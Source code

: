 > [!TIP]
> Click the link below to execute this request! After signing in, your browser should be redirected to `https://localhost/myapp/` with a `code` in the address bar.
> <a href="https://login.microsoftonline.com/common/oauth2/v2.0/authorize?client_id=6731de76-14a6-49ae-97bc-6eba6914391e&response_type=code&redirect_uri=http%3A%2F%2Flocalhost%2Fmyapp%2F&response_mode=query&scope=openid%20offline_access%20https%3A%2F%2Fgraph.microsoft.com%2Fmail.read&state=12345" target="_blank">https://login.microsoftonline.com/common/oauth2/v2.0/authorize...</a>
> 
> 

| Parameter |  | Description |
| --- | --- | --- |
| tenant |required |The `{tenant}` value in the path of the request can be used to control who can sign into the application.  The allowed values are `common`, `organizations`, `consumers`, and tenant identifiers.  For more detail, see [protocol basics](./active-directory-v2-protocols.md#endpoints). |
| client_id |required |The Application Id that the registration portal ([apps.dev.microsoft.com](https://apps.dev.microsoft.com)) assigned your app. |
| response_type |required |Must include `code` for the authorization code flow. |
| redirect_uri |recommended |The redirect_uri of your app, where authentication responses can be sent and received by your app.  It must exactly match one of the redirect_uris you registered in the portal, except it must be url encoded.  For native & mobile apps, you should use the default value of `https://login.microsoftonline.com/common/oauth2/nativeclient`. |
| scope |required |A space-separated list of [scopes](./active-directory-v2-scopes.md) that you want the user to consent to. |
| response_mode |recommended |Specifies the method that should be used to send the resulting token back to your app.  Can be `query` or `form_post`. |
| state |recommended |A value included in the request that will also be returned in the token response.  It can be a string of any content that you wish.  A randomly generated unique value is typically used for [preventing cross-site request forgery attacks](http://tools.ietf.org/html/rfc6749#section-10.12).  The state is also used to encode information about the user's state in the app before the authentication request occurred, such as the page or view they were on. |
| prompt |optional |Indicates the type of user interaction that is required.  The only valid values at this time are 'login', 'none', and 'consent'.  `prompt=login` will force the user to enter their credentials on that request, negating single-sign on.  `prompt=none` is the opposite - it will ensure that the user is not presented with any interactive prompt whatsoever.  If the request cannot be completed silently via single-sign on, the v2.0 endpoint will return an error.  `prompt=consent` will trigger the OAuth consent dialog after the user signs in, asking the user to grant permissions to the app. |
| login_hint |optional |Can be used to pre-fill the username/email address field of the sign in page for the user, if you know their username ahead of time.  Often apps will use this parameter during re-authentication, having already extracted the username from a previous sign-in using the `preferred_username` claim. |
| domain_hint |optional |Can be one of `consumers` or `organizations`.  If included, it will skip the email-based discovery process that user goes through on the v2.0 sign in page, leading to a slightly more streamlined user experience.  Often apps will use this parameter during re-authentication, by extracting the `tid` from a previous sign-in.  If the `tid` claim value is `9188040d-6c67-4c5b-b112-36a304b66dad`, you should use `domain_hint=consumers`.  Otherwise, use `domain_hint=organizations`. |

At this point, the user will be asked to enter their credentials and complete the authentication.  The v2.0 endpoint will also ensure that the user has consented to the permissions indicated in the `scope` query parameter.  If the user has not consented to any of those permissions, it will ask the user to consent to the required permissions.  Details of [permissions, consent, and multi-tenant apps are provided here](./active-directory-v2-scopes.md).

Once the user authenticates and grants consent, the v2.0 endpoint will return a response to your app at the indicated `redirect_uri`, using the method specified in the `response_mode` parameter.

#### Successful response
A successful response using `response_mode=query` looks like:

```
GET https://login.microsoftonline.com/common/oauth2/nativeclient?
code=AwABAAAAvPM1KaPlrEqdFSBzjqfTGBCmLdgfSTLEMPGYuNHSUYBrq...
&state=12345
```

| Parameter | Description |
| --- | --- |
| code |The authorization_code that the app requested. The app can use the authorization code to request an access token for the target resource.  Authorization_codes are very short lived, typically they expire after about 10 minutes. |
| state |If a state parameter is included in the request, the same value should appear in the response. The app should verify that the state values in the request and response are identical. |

What this task involves:
Within the entries, how many lines contain the word "method"? Answer with a number alone.

Written solution:
2